Lauren Sanchez is planning to follow in the footsteps of her billionaire boyfriend, Amazon founder Jeff Bezos, by taking a trip aboard the suborbital rocket ship built by Bezos’ Blue Origin space venture. And she plans to bring an all-female crew with her on the mission, which she hopes will take place by early 2024.

Sanchez discussed the space mission, her experience as a helicopter pilot and a media producer — and her relationship with Bezos — in a wide-ranging interview published today by WSJ. Magazine.

The relationship between Sanchez and Bezos — and Bezos’ divorce from his wife MacKenzie Scott — fueled a wave of tabloid stories in 2019. Two years later, Bezos took a ride on Blue Origin’s first crewed spaceflight with Sanchez watching from the wings. Sanchez said Bezos will be “cheering us all on from the sidelines” when she takes her turn aboard the New Shepard spaceship.

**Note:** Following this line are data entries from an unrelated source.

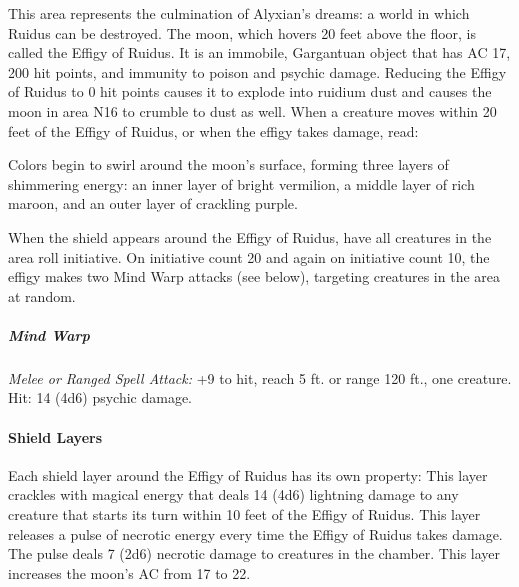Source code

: \documentclass[10pt,a4,twoside,twocolumn,openany,nodeprecatedcode]{dndbook}
\begin{document}
This area represents the culmination of Alyxian's dreams: a world in which Ruidus can be destroyed. The moon, which hovers 20 feet above the floor, is called the Effigy of Ruidus. It is an immobile, Gargantuan object that has AC 17, 200 hit points, and immunity to poison and psychic damage. Reducing the Effigy of Ruidus to 0 hit points causes it to explode into ruidium dust and causes the moon in area N16 to crumble to dust as well.
When a creature moves within 20 feet of the Effigy of Ruidus, or when the effigy takes damage, read:
\begin{DndReadAloud}{}
Colors begin to swirl around the moon's surface, forming three layers of shimmering energy: an inner layer of bright vermilion, a middle layer of rich maroon, and an outer layer of crackling purple.
\end{DndReadAloud}

When the shield appears around the Effigy of Ruidus, have all creatures in the area roll initiative. On initiative count 20 and again on initiative count 10, the effigy makes two Mind Warp attacks (see below), targeting creatures in the area at random.
\begin{DndComment}{}
\subparagraph{Mind Warp}
\textsl{Melee or Ranged Spell Attack:} +9 to hit, reach 5 ft. or range 120 ft., one creature. Hit: 14 (4d6) psychic damage.
\end{DndComment}

\paragraph{Shield Layers}
Each shield layer around the Effigy of Ruidus has its own property:
{{This layer crackles with magical energy that deals 14 (4d6) lightning damage to any creature that starts its turn within 10 feet of the Effigy of Ruidus.}}
{{This layer releases a pulse of necrotic energy every time the Effigy of Ruidus takes damage. The pulse deals 7 (2d6) necrotic damage to creatures in the chamber.}}
{{This layer increases the moon's AC from 17 to 22.}}
\end{document}
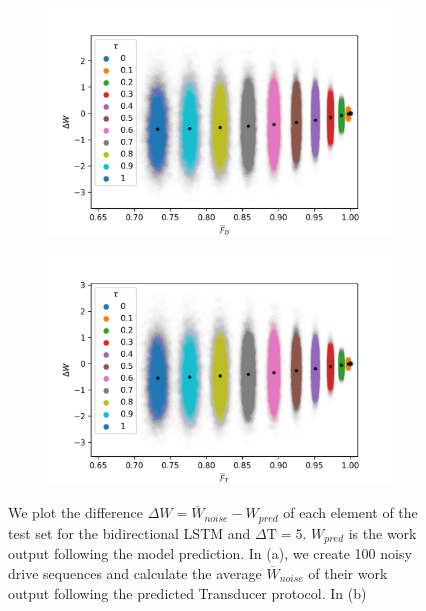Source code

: \begin{figure}
	\centering
	\begin{subfigure}{0.4\textwidth}
		\centering
		\includegraphics[width=\textwidth]{img/noisy_drive_bi_true_3}
		\subcaption{}
	\end{subfigure}
	\begin{subfigure}{0.4\textwidth}
		\centering
		\includegraphics[width=\textwidth]{img/noisy_trans_bi_true_3}
		\subcaption{}
	\end{subfigure}
	\caption{We plot the difference $\Delta W = \overline{W}_{noise} - W_{pred}$ of each element of the test set for the bidirectional LSTM and $\Delta \mathrm{T} = 5$. $W_{pred}$ is the work output following the model prediction. In (a), we create 100 noisy drive sequences and calculate the average $\overline{W}_{noise}$ of their work output following the predicted Transducer protocol. In (b)}
\end{figure}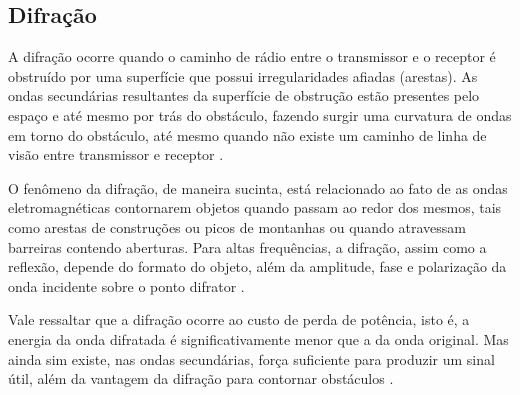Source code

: \subsection{Difração}
\label{sub:difracao}

\begin{citacao}
	A difração ocorre quando o caminho de rádio entre o transmissor e o receptor é obstruído por uma superfície que possui irregularidades afiadas (arestas). As ondas secundárias resultantes da superfície de obstrução estão presentes pelo espaço e até mesmo por trás do obstáculo, fazendo surgir uma curvatura de ondas em torno do obstáculo, até mesmo quando não existe um caminho de linha de visão entre transmissor e receptor \cite{rappaport2009}.
\end{citacao}

O fenômeno da difração, de maneira sucinta, está relacionado ao fato de as ondas eletromagnéticas contornarem objetos quando passam ao redor dos mesmos, tais como arestas de construções ou picos de montanhas ou quando atravessam barreiras contendo aberturas. Para altas frequências, a difração, assim como a reflexão, depende do formato do objeto, além da amplitude, fase e polarização da onda incidente sobre o ponto difrator \cite{rappaport2009}.

\begin{figure}[H]
	\centering
\end{figure}

Vale ressaltar que a difração ocorre ao custo de perda de potência, isto é, a energia da onda difratada é significativamente menor que a da onda original. Mas ainda sim existe, nas ondas secundárias, força suficiente para produzir um sinal útil, além da vantagem da difração para contornar obstáculos \cite{flickenger2008,rappaport2009}.

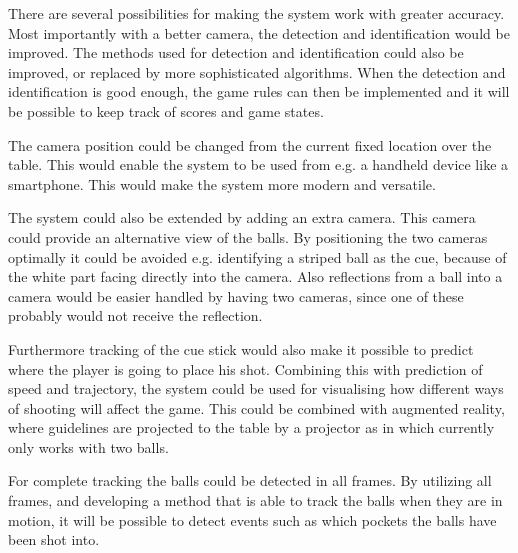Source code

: There are several possibilities for making the system work with greater accuracy. Most importantly with a better camera, the detection and identification would be improved. The methods used for detection and identification could also be improved, or replaced by more sophisticated algorithms. When the detection and identification is good enough, the game rules can then be implemented and it will be possible to keep track of scores and game states.

The camera position could be changed from the current fixed location over the table. This would enable the system to be used from e.g. a handheld device like a smartphone. This would make the system more modern and versatile.

The system could also be extended by adding an extra camera. This camera could provide an alternative view of the balls. By positioning the two cameras optimally it could be avoided e.g. identifying a striped ball as the cue, because of the white part facing directly into the camera. Also reflections from a ball into a camera would be easier handled by having two cameras, since one of these probably would not receive the reflection.

Furthermore tracking of the cue stick would also make it possible to predict where the player is going to place his shot. Combining this with prediction of speed and trajectory, the system could be used for visualising how different ways of shooting will affect the game. This could be combined with augmented reality, where guidelines are projected to the table by a projector as in \cite{larsbopool} which currently only works with two balls.

For complete tracking the balls could be detected in all frames. By utilizing all frames, and developing a method that is able to track the balls when they are in motion, it will be possible to detect events such as which pockets the balls have been shot into.
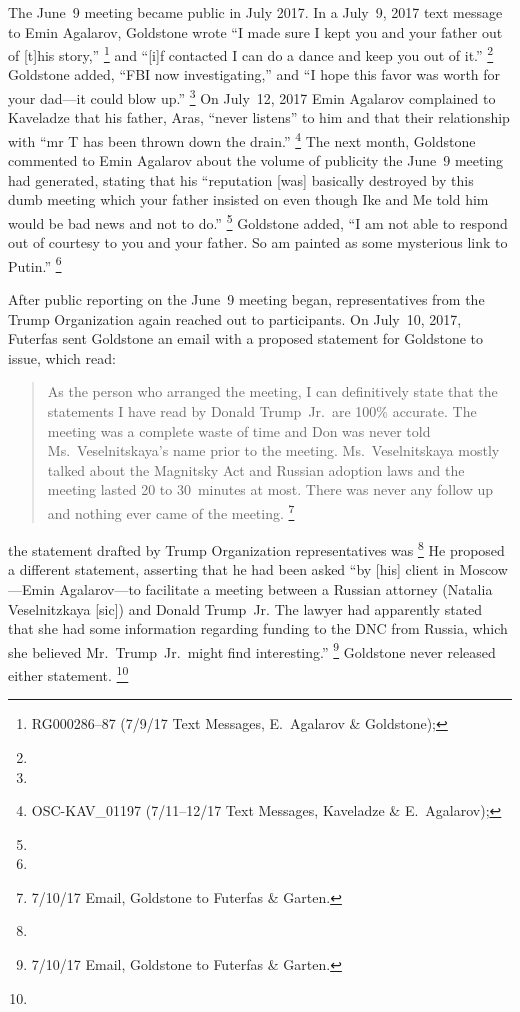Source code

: The June~9 meeting became public in July 2017.
In a July~9, 2017 text message to Emin Agalarov, Goldstone wrote ``I made sure I kept you and your father out of [t]his story,''%
\footnote{RG000286--87 (7/9/17 Text Messages, E.~Agalarov \& Goldstone); }
and ``[i]f contacted I can do a dance and keep you out of it.''%
\footnote{}
Goldstone added, ``FBI now investigating,'' and ``I hope this favor was worth for your dad---it could blow up.''%
\footnote{ }
On July~12, 2017 Emin Agalarov complained to Kaveladze that his father, Aras, ``never listens'' to him and that their relationship with ``mr T has been thrown down the drain.''%
\footnote{OSC-KAV\_01197 (7/11--12/17 Text Messages, Kaveladze \& E.~Agalarov); }
The next month, Goldstone commented to Emin Agalarov about the volume of publicity the June~9 meeting had generated, stating that his ``reputation [was] basically destroyed by this dumb meeting which your father insisted on even though Ike and Me told him would be bad news and not to do.''%
\footnote{}
Goldstone added, ``I am not able to respond out of courtesy to you and your father.
So am painted as some mysterious link to Putin.''%
\footnote{}

After public reporting on the June~9 meeting began, representatives from the Trump Organization again reached out to participants.
On July~10, 2017, Futerfas sent Goldstone an email with a proposed statement for Goldstone to issue, which read:

\begin{quote}
As the person who arranged the meeting, I can definitively state that the statements I have read by Donald Trump~Jr.\ are 100\% accurate.
The meeting was a complete waste of time and Don was never told Ms.~Veselnitskaya's name prior to the meeting.
Ms.~Veselnitskaya mostly talked about the Magnitsky Act and Russian adoption laws and the meeting lasted 20 to 30~minutes at most.
There was never any follow up and nothing ever came of the meeting.%
\footnote{7/10/17 Email, Goldstone to Futerfas \& Garten.}
\end{quote}

the statement drafted by Trump Organization representatives was
\footnote{}
He proposed a different statement, asserting that he had been asked ``by [his] client in Moscow---Emin Agalarov---to facilitate a meeting between a Russian attorney (Natalia Veselnitzkaya [sic]) and Donald Trump~Jr.
The lawyer had apparently stated that she had some information regarding funding to the DNC from Russia, which she believed Mr.~Trump~Jr.\ might find interesting.''%
\footnote{7/10/17 Email, Goldstone to Futerfas \& Garten.}
Goldstone never released either statement.%
\footnote{}


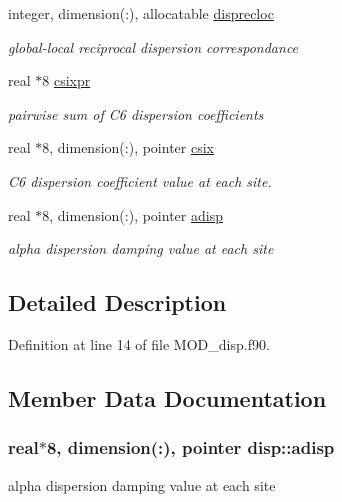 \begin{DoxyCompactItemize}
integer, dimension(\-:), allocatable \hyperlink{classdisp_a0866d52611a6e50459bf96953cc78fb4}{disprecloc}
\begin{DoxyCompactList}\small\item\em global-\/local reciprocal dispersion correspondance \end{DoxyCompactList}\item 
real $\ast$8 \hyperlink{classdisp_a5f79cf27d59c5a6b9f791a5e12e3e9d8}{csixpr}
\begin{DoxyCompactList}\small\item\em pairwise sum of C6 dispersion coefficients \end{DoxyCompactList}\item 
real $\ast$8, dimension(\-:), pointer \hyperlink{classdisp_aa5d199a19305f4f88c604197115716cc}{csix}
\begin{DoxyCompactList}\small\item\em C6 dispersion coefficient value at each site. \end{DoxyCompactList}\item 
real $\ast$8, dimension(\-:), pointer \hyperlink{classdisp_a00becba43be1b805d2b819b787fd256b}{adisp}
\begin{DoxyCompactList}\small\item\em alpha dispersion damping value at each site \end{DoxyCompactList}\end{DoxyCompactItemize}


\subsection{Detailed Description}


Definition at line 14 of file M\-O\-D\-\_\-disp.\-f90.



\subsection{Member Data Documentation}
\hypertarget{classdisp_a00becba43be1b805d2b819b787fd256b}{
\subsubsection[{adisp}]{\setlength{\rightskip}{0pt plus 5cm}real$\ast$8, dimension(\-:), pointer disp\-::adisp}}\label{classdisp_a00becba43be1b805d2b819b787fd256b}


alpha dispersion damping value at each site 



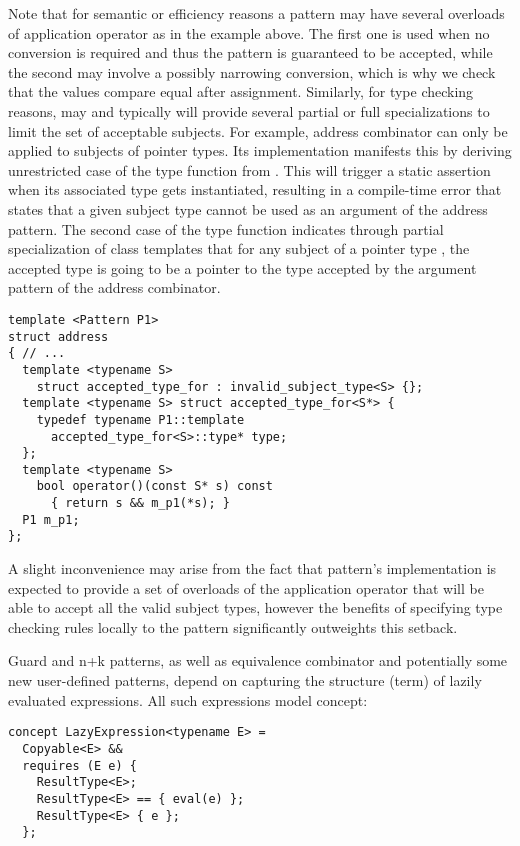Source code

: \noindent
Note that for semantic or efficiency reasons a pattern may have several overloads 
of application operator as in the example above. The first one is used when no 
conversion is required and thus the pattern is guaranteed to be accepted, while 
the second may involve a possibly narrowing conversion, which is why we check 
that the values compare equal after assignment. Similarly, for type checking 
reasons,  may and typically will provide several partial 
or full specializations to limit the set of acceptable subjects. For example, 
address combinator can only be applied to subjects of pointer types. Its 
implementation manifests this by deriving unrestricted case of the type function 
 from . This will trigger 
a static assertion when its associated type  gets instantiated, 
resulting in a compile-time error that states that a given subject type  
cannot be used as an argument of the address pattern. The second case of the 
type function indicates through partial specialization of class templates that 
for any subject of a pointer type , the accepted type is going to be a 
pointer to the type accepted by the argument pattern  of the address 
combinator.

\begin{lstlisting}
template <Pattern P1>
struct address
{ // ...
  template <typename S> 
    struct accepted_type_for : invalid_subject_type<S> {};
  template <typename S> struct accepted_type_for<S*> {
    typedef typename P1::template 
      accepted_type_for<S>::type* type;
  };
  template <typename S>
    bool operator()(const S* s) const 
      { return s && m_p1(*s); }
  P1 m_p1;
};
\end{lstlisting}

\noindent
A slight inconvenience may arise from the fact that pattern's implementation is 
expected to provide a set of overloads of the application operator that will be 
able to accept all the valid subject types, however the benefits of specifying 
type checking rules locally to the pattern significantly outweights this setback.

Guard and n+k patterns, as well as equivalence combinator and potentially some 
new user-defined patterns, depend on capturing the structure (term) of lazily 
evaluated expressions. All such expressions model  concept: 

\begin{lstlisting}
concept LazyExpression<typename E> = 
  Copyable<E> &&
  requires (E e) {
    ResultType<E>;
    ResultType<E> == { eval(e) };
    ResultType<E> { e };
  };
\end{lstlisting}

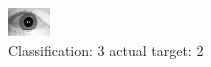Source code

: \begin{figure}[h!]
\begin{center}
\includegraphics[width=0.60\columnwidth]{figures/ID1665_class_3_target_2.png}
\end{center}
\caption{ Classification: 3 actual target: 2}
\label{fig:ID1665_class_3_target_2}
\end{figure}
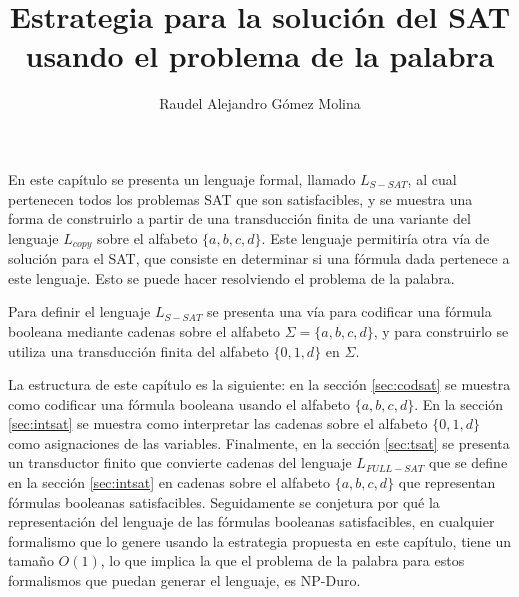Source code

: \documentclass[12pt]{article}
\title{Estrategia para la solución del SAT usando el problema de la palabra}
\author{Raudel Alejandro Gómez Molina}
\begin{document}
\maketitle





En este capítulo se presenta  un lenguaje formal, llamado $L_{S-SAT}$, al cual pertenecen todos los problemas 
SAT que son satisfacibles, y se muestra una forma de construirlo a partir de una transducción finita de una variante
del lenguaje $L_{copy}$ sobre el alfabeto $\{a,b,c,d\}$. Este lenguaje 
permitiría otra vía de solución para el SAT, que consiste en determinar si una fórmula dada pertenece a este 
lenguaje. Esto se puede hacer resolviendo el problema de la palabra.

Para definir el lenguaje $L_{S-SAT}$ se presenta una vía para codificar una fórmula booleana mediante cadenas 
sobre el alfabeto $\Sigma=\{a, b,c,d\}$, y para construirlo se utiliza una transducción finita del 
alfabeto $\{0,1,d\}$ en $\Sigma$. 

La estructura de este capítulo es la siguiente: en la sección \ref{sec:codsat} se muestra como codificar
una fórmula booleana usando el alfabeto $\{a,b,c,d\}$. En la sección \ref{sec:intsat} se muestra como interpretar 
las cadenas sobre el alfabeto $\{0,1,d\}$ como asignaciones de las variables. Finalmente, en la sección \ref{sec:tsat}
se presenta un transductor finito que convierte cadenas del lenguaje $L_{FULL-SAT}$ que se define en la sección \ref{sec:intsat}
en cadenas sobre el alfabeto $\{a,b,c,d\}$ que representan fórmulas booleanas satisfacibles. Seguidamente se 
conjetura por qué la representación del lenguaje de las fórmulas booleanas satisfacibles, en 
cualquier formalismo que lo genere usando la estrategia propuesta en este capítulo, tiene un tamaño $O(1)$, 
lo que implica la que el problema de la palabra para estos formalismos que puedan generar el lenguaje, es NP-Duro.
\end{document}
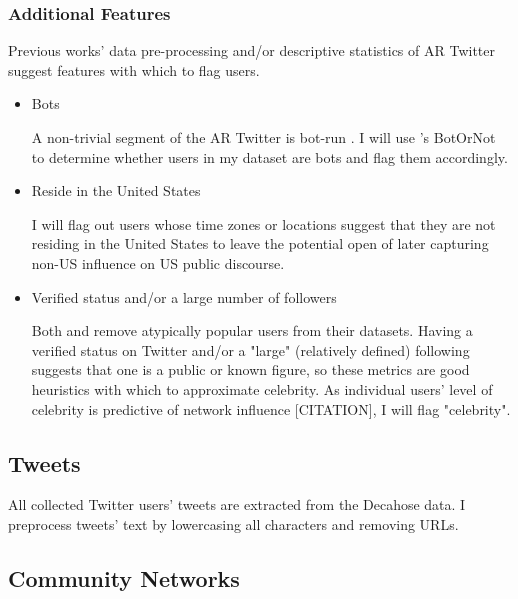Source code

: \documentclass[acmlarge, screen, authorversion]{acmart}
\begin{document}
    \subsubsection{Additional Features}
    
    Previous works' \cite{bergerAltrightTwitterCensus2018, alizadehPsychologyMoralityPolitical2019} data pre-processing and/or descriptive statistics of AR Twitter suggest features with which to flag users.
    
    \begin{itemize}
        \item Bots
        
            A non-trivial segment of the AR Twitter is bot-run \cite{bergerAltrightTwitterCensus2018}. I will use \citet{davisBotOrNotSystemEvaluate2016}'s BotOrNot to determine whether users in my dataset are bots and flag them accordingly.
            
        \item Reside in the United States
        
            I will flag out users whose time zones or locations suggest that they are not residing in the United States to leave the potential open of later capturing non-US influence on US public discourse.
        
        \item Verified status and/or a large number of followers
            
            Both \citet{bergerAltrightTwitterCensus2018} and \citet{alizadehPsychologyMoralityPolitical2019} remove atypically popular users from their datasets. Having a verified status on Twitter and/or a "large" (relatively defined) following suggests that one is a public or known figure, so these metrics are good heuristics with which to approximate celebrity. As individual users' level of celebrity is predictive of network influence [CITATION], I will flag "celebrity".
        
    \end{itemize}
    
\subsection{Tweets}

    All collected Twitter users' tweets are extracted from the Decahose data. I preprocess tweets' text by lowercasing all characters and removing URLs. 
    
\subsection{Community Networks}
\end{document}
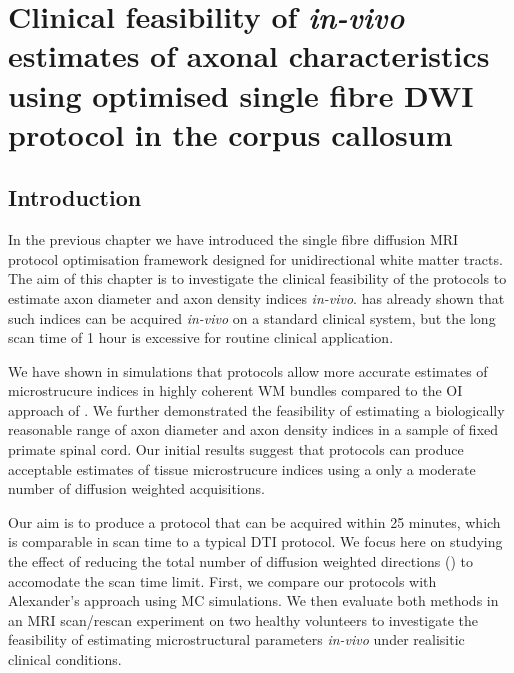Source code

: \chapter{Clinical feasibility of \textit{in-vivo} estimates of axonal characteristics using optimised single fibre DWI protocol in the corpus callosum}
\label{chapter8}
\section{Introduction}
In the previous chapter we have introduced the single fibre \SF{} diffusion MRI protocol optimisation framework designed for unidirectional white matter tracts. The aim of this chapter is to investigate the clinical feasibility of the \SF{} protocols to estimate axon diameter and axon density indices \emph{in-vivo}.  has already shown that such indices can be acquired \emph{in-vivo} on a standard clinical system, but the long scan time of 1 hour is excessive for routine clinical application.  


We have shown in simulations that \SF{} protocols allow more accurate estimates of microstrucure indices in highly coherent WM bundles compared to the \gls{OI} approach of \citet{Alexander:2008}. We further demonstrated the feasibility of estimating a biologically reasonable range of axon diameter and axon density indices in a sample of fixed primate spinal cord. Our initial results suggest that \SF{} protocols can produce acceptable estimates of tissue microstrucure indices using a only a moderate number of diffusion weighted acquisitions. 

Our aim is to produce a \SF{} protocol that can be acquired within 25 minutes, which is comparable in scan time to a typical DTI protocol. We focus here on studying the effect of reducing the total number of diffusion weighted directions (\SF{}) to accomodate the scan time limit. First, we compare our \SF{} protocols with Alexander's \OI{} approach using \gls{MC} simulations. We then evaluate both methods in an MRI scan/rescan experiment on two healthy volunteers to investigate the feasibility of estimating microstructural parameters \emph{in-vivo} under realisitic clinical conditions.

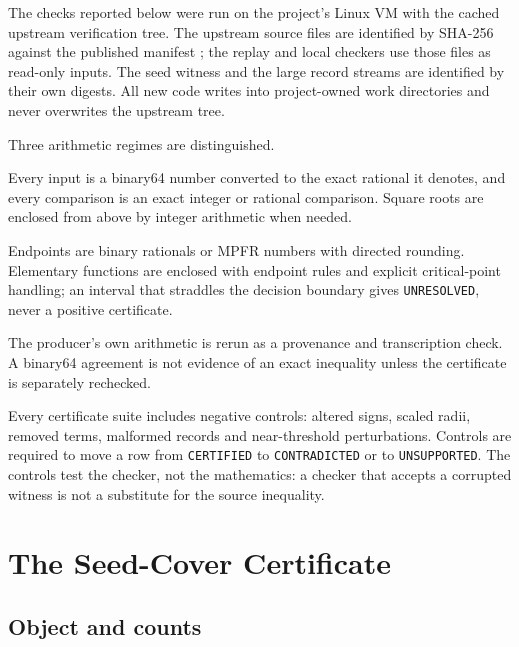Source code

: \documentclass[10pt]{article}
\theoremstyle{definition}
\begin{document}
The checks reported below were run on the project's Linux VM with the cached upstream verification tree. The upstream source files are identified by SHA-256 against the published manifest \cite{source}; the replay and local checkers use those files as read-only inputs. The seed witness and the large record streams are identified by their own digests. All new code writes into project-owned work directories and never overwrites the upstream tree.

Three arithmetic regimes are distinguished.
\begin{description}[leftmargin=1.2em]
\item[Exact rational] Every input is a binary64 number converted to the exact rational it denotes, and every comparison is an exact integer or rational comparison. Square roots are enclosed from above by integer arithmetic when needed.
\item[Outward interval] Endpoints are binary rationals or MPFR numbers with directed rounding. Elementary functions are enclosed with endpoint rules and explicit critical-point handling; an interval that straddles the decision boundary gives \texttt{UNRESOLVED}, never a positive certificate.
\item[Binary64 replay] The producer's own arithmetic is rerun as a provenance and transcription check. A binary64 agreement is not evidence of an exact inequality unless the certificate is separately rechecked.
\end{description}

Every certificate suite includes negative controls: altered signs, scaled radii, removed terms, malformed records and near-threshold perturbations. Controls are required to move a row from \texttt{CERTIFIED} to \texttt{CONTRADICTED} or to \texttt{UNSUPPORTED}. The controls test the checker, not the mathematics: a checker that accepts a corrupted witness is not a substitute for the source inequality.

\section{The Seed-Cover Certificate}
\label{sec:seed}

\subsection{Object and counts}
\end{document}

“As much as he wants to go on this flight, I’m going to have to hold him back,” she told the magazine.

Sanchez said her five crewmates will be “women who are making a difference in the world and who are impactful and have a message to send.” Their identities haven’t yet been revealed.

“I’m super-excited about it. And a little nervous,” Sanchez said of the planned flight. “I’ve wanted to be in the rocket from the jump, so [Bezos] is excited to make this happen with all of these women. It’s funny what he said the other day: ‘Fly fast; take chances.’ That’s his motto. He’s very encouraging and excited, and he’s thrilled we’re putting this group together.”

Sanchez and her crewmates will have to wait until the Federal Aviation Administration gives the all-clear for future New Shepard launches. The most recent mission, an uncrewed research flight, ended in failure last September when the booster experienced an in-flight anomaly.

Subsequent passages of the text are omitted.